We drive down the freeway, retracing the flight path, until we get to turn into Woodburn.

“Woodburn,” according to the Foremans’ notes, “is exactly 38 miles south of Columbia River.”

The notes describe how Barb pulled the job. On the night of the hijacking, she rode a bus from Woodburn to Portland. Foreman note: “Bus not as conspicuous.” Her motive: “Bitterness against FAA & airlines. Too many rules against the average pilot. Everything for the airlines.” The bomb: “Two five-pound charges with detonator in zippered brown briefcase. Battery switch in pocket. Detonator was a staple remover with wires soldered to it.”

The staple remover, I think, is a revealing detail. After the hijacking, Tina Mucklow reported seeing a “a little clip at the end” of the wire of the hijacker’s briefcase bomb. Was the “clip” Tina saw really Barb’s staple remover?

I see grassy fields of the Willamette farms and labyrinths of trees in the orchards.

In the passenger seat, Ron Foreman looks at the sky to get his bearings.
As pilots, he and Barb flew over the flight path of the hijacked plane and the farms around which we are now meandering. Ron also knows where Barb says she jumped. According to his notes, her visual cue from the sky was “Aurora State Airport.” On the map, Aurora State Airport is a few miles south of Portland. In the night sky, Barb would have been able to see the lights of Vancouver, then Portland, then Aurora.
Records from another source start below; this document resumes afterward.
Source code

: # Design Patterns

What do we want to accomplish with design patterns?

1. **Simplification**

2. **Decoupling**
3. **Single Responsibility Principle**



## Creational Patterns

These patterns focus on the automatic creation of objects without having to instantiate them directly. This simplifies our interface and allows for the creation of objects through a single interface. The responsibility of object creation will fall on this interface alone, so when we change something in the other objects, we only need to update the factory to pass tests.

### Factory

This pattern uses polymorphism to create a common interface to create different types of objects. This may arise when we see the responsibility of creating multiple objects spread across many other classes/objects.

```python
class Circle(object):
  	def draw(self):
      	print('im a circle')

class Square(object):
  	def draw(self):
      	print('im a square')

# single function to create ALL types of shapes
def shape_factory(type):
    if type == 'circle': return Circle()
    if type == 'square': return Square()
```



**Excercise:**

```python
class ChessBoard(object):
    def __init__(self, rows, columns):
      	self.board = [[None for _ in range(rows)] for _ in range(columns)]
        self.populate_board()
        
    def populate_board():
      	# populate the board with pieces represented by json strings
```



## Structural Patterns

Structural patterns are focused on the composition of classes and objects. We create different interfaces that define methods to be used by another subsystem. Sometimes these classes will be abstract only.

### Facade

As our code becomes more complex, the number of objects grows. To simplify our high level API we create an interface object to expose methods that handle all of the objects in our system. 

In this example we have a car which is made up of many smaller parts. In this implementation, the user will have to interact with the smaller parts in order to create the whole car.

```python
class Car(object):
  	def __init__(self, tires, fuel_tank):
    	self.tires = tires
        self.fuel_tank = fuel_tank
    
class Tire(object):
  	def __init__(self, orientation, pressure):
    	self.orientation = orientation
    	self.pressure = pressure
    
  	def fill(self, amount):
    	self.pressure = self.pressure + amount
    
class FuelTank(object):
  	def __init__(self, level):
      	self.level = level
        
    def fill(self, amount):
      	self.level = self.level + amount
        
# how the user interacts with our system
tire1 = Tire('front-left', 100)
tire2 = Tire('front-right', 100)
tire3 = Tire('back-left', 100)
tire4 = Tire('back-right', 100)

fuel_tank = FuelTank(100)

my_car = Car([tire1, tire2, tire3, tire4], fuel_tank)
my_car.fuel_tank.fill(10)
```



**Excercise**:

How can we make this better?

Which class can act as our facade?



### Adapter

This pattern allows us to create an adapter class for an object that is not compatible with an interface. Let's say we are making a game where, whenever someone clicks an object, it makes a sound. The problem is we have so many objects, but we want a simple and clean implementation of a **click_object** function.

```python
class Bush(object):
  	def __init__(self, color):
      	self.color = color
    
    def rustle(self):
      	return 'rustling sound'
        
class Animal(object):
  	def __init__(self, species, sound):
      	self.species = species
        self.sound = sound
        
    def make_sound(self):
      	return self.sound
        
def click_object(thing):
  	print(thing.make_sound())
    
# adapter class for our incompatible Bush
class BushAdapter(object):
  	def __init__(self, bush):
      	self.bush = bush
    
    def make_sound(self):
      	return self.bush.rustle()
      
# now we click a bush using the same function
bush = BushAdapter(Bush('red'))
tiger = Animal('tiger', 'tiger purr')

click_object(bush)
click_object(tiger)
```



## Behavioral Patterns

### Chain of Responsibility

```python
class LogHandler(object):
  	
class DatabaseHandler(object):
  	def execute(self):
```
Note: “Jump was made from 10,000 feet with a 9,000 foot free fall. Speed of 727 was 220 mph. Wind was at 30 mph from the southwest.”

It’s true. How could Barb know such arcane details as wind speed and wind direction, and be right about them? According to the Bureau files, meteorologists reported the wind speed between Portland and Salem, Oregon, to be between 20 and 30 knots—so, on average, exactly 30 miles per hour on the night of the hijacking. And the wind direction varied between south and southwest. Was this coincidence? Or was Barb really Cooper?

In researching Barb’s past, Ron and Pat Foreman found other evidence they believe links Barb to the hijacking. They went through Barb’s medical records, and notes from doctors were revealing. In one interview before the surgery, Bobby Dayton told doctors about his hobbies. From the records:

He has also been a skydiver, but lost interest in that because he found it boring
.

Boring?! How could jumping out of a plane, Ron Foreman wondered, ever get boring?

The medical records also contained notes from follow-up visits. Eight days before the hijacking, on November 16, 1971, doctors noted that Barb was depressed. She was considering suicide again. Two weeks after the hijacking, on December 8, 1971, her mood had changed.

[Patient] doing well. Not depressed.… Is on welfare but strangely un-worried despite inability to get work. Welfare expires in three months
.

“Strangely unworried” about money? Why? Because she now had a $200,000 ransom, a ransom she hid in a cistern, a cistern that is somewhere around Woodburn, where we are now driving.

I see a white farmhouse out the window. Is the front facing south? It is. We follow the road along the trees to check the direction of the field. It looks just like Barb said: longer than it is wide. Now, where are the cisterns?

We drive farther, circling the orchard, past a trailer park. In the farthest corner, we park, get out, and there it is, over the fence: a cistern. It is just as Barb has described.

We look down the alleys of trees and check the orchard for big dogs and farmers with guns. This is private property. Should we go?

Ron Foreman stays with Pat in the car. Cliff and I hop the fence. I hear the distant buzz of a tractor. I look around the orchard. Far off, I see a plaid shirt. Who is that? Better hurry.

I close my eyes and cross my toes and pray, Oh Lord do I pray, that when we get the cistern open, there will be, just as Barb left it, the remaining portion of D.B. Cooper’s missing ransom. I want it bad. I want it now.

Screeching, scraping. Cliff and I are breaking sweat to pry the heavy metal cover off the cistern. Finally we get the thing off.

A hole in the ground is now open, a tunnel to our treasure.